If you pick up the May 2016 issue of National Geographic, you may notice something: it’s all Yellowstone.
And not just the national park. Indeed, in honor of the National Park Service’s centennial, the travel magazine has decided to dedicate the entirety of said issue to the Greater Yellowstone Ecosystem. Entitled YELLOWSTONE: America’s Wild Idea, the issue covers issues and stories from the GYE’s roughly 22.6 million-acre expanse. Among the questions raised by the magazine: Why is Yellowstone so special? Are we doing enough to preserve the GYE? And what does the future of Yellowstone look like? From a Yellowstone press release:
“Yellowstone National Park staff worked with National Geographic photographers, writers, and fact checkers for more than two years to create this special issue,” said Yellowstone National Park Superintendent Dan Wenk. “Our goal was to illuminate how special this place is and the incredible challenges it faces today. Everyone who cares about the Greater Yellowstone Ecosystem and its future should read this issue.”

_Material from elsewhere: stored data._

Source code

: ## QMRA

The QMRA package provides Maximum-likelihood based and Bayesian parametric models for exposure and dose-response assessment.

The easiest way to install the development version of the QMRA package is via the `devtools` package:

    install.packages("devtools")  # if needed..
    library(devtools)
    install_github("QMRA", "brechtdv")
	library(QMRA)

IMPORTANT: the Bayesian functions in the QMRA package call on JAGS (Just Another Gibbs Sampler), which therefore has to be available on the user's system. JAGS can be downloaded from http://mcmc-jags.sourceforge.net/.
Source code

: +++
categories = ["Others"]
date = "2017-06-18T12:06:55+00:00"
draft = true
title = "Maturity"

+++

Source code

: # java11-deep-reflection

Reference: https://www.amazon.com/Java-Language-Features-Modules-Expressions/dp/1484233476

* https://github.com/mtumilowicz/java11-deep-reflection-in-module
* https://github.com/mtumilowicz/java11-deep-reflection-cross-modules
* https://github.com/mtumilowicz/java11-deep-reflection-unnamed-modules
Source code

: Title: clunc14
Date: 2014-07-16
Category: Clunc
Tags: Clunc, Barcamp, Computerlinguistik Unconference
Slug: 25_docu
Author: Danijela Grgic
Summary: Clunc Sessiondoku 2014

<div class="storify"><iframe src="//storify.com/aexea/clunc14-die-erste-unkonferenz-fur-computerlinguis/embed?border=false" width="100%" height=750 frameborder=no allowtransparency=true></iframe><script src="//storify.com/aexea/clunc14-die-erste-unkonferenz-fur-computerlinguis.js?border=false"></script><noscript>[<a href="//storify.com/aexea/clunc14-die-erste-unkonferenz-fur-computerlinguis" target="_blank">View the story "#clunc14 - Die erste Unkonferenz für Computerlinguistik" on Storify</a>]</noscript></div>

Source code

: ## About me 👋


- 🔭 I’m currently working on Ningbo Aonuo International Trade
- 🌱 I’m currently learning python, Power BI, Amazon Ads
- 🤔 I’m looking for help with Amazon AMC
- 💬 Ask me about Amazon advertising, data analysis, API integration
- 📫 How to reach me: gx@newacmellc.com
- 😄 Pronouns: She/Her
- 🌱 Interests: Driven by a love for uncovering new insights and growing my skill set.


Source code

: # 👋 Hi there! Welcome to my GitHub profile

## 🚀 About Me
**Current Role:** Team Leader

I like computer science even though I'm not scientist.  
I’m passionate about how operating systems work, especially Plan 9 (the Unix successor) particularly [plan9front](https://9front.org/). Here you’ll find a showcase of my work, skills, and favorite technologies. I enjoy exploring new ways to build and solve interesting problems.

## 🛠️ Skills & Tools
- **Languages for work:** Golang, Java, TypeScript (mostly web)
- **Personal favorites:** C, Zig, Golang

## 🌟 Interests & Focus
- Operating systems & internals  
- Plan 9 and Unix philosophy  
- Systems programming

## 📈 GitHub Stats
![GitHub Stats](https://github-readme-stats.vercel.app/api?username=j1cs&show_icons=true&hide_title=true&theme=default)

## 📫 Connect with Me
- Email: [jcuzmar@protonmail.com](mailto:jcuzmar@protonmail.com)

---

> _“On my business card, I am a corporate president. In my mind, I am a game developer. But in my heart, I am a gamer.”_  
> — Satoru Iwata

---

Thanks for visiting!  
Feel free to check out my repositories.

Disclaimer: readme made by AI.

“It takes a global community to manage, support, and sustain the gift that is the Greater Yellowstone Ecosystem,” said Grand Teton National Park Superintendent David Vela. “The passion and efforts of government agencies, non-governmental organizations, gateway communities, and neighboring private landowners are all essential to the stewardship of this ecosystem. This special issue of National Geographic provides a snapshot of these stewards at work.”
As David Quammen, the award-winning, principal author of the issue writes: “Yellowstone is more than just a park. It’s a place where, more than 140 years ago, people began to negotiate a peace treaty with the wild. That negotiation continues today, with growing urgency, at Yellowstone and all over the planet, as the human world expands and the natural world retreats. Can we come to terms?”
In addition to the May 2016 issue, National Geographic has also helped spearhead a unique exhibit on elk migration across the Greater Yellowstone Ecosystem. Entitled “Invisible Boundaries: Exploring Yellowstone’s Great Animal Migrations,” it’s slated to open at the Buffalo Bill Historical Center of the West (BBHC) May 27. It will remain at the BBHC for at least the remainder of 2016 before heading out to Yale University. The exhibit is also on display at the National Geographic Museum in Washington D.C. from now until September 30.